Member of the Ohio House of Representatives from the 43rd district
- In office January 5, 2009 – December 31, 2014
- Preceded by: Fred Strahorn
- Succeeded by: Jeff Rezabek

Personal details
- Born: January 19, 1946 (age 80) Dayton, Ohio
- Party: Democratic
- Alma mater: Central State University
- Profession: Psychologist, Small Business Owner

= Roland Winburn =

American politician

Roland Winburn (born January 14, 1946) is a former Democratic member of the Ohio House of Representatives, representing the 43rd District from 2009 to 2014.

==Career==

Winburn, a Dayton native and graduate of Chaminade High School, earned a bachelor's degree in psychology from Central State University. He used his formal education in his work as a psychotherapist employed by Good Samaritan Hospital and Health Center, and as a Child and Family Psychotherapist in a private psychological practice.

He began his life in public service when Montgomery County's Office of Family and Children First hired him to coordinate the planning and evaluation of community health, human and social service programs, and staff to the Local Children's Trust Fund Advisory Board. He also managed several Montgomery County General Fund contracts and Human Services Levy recipient agencies.

Winburn was appointed as a Harrison Township Trustee in 2001 and elected to two full, four-year terms in 2002 and 2006. A businessman, Winburn is the owner and founder of Ajenti Limousine Service in Dayton.

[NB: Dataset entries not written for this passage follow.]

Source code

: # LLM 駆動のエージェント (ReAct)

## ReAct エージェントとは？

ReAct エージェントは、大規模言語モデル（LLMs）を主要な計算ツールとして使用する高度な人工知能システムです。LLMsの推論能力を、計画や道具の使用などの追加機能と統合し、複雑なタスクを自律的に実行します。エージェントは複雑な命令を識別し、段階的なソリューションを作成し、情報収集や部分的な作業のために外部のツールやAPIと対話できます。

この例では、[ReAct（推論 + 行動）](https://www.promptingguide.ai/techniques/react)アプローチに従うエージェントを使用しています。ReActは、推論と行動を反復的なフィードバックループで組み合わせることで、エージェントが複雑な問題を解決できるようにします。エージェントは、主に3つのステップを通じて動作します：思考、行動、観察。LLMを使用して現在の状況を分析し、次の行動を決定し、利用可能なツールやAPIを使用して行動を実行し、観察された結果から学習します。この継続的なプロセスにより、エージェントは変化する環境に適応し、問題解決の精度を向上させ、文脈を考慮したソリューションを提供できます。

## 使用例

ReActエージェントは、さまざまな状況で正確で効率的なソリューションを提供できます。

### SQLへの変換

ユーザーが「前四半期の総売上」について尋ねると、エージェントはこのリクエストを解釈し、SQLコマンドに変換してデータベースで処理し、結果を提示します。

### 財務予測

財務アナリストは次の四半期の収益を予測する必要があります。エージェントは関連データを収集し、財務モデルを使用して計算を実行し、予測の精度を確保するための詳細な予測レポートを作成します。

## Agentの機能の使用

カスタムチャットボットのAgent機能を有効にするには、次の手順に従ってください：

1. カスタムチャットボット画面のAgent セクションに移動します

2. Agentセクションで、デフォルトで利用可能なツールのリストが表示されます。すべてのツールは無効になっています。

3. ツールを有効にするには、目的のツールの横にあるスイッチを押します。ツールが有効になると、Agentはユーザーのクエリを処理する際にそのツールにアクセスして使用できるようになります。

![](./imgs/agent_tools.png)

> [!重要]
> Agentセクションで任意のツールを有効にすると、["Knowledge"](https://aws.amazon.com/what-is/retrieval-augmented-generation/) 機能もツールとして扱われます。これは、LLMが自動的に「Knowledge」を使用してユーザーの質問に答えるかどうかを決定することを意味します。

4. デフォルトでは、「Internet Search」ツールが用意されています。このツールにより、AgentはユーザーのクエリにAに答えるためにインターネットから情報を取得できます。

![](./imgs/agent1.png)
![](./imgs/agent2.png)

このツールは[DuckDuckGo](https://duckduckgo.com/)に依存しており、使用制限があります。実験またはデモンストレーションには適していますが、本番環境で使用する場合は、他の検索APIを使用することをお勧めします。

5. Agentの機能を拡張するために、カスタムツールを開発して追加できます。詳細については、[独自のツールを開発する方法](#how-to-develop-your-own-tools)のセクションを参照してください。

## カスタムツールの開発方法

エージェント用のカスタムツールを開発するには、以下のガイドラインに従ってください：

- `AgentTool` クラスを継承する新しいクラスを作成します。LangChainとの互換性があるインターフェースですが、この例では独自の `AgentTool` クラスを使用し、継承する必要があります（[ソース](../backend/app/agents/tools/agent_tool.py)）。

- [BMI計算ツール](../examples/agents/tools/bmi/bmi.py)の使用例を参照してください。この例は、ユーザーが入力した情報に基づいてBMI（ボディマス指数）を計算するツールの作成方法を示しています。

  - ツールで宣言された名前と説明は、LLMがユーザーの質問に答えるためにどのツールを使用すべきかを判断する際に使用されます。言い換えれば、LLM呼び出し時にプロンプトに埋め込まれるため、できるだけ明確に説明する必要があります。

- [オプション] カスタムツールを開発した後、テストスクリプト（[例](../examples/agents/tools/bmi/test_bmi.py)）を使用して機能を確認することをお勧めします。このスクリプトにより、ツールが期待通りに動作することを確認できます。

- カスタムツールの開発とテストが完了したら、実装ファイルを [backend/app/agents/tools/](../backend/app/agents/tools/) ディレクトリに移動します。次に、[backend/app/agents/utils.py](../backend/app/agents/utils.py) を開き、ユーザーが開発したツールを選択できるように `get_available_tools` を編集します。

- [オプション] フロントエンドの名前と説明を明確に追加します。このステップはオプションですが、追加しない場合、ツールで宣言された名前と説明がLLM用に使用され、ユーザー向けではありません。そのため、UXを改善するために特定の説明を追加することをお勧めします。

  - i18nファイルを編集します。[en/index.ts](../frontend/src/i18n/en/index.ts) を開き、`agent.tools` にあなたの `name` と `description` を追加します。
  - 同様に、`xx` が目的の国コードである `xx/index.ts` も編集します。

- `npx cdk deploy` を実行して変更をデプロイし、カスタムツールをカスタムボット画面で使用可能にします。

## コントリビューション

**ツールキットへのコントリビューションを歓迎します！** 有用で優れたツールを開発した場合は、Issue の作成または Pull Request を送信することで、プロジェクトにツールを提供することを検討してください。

He recently worked for the National Conference for Community and Justice of Greater Dayton as Fund Development Director.

==Ohio House of Representatives==
With incumbent Representative Fred Strahorn unable to run again due to term limits, Winburn entered the race. He faced primary opposition in fellow Democrat Vic Harris, but won the nomination by about 2,000 votes. He went on to defeat Republican Ann Siefker in the general election by about 21,000 votes. For the 128th General Assembly, Winburn served as Parliamentarian of the Ohio Legislative Black Caucus.

Winburn defeated independent candidate David Wilson by 13,000 votes to take a second term in 2010. Currently, Winburn is on the committees of Ways and Means; Economic and Small Business Development; and Criminal Justice (as ranking member). He also serves on the Commission on Minority Health; the State Criminal Sentencing Commission; as well as the Speed and Scale Taskforce.

In 2011, Winburn came out against a measure that tried to require a photo ID to cast a ballot, stating that it disenfranchises minorities in the polling places.

In 2012, following redistricting, Winburn won reelection with 53.31% of the vote over Republican Joyce Deitering. Winburn was defeated in 2014 by Jeff Rezabek.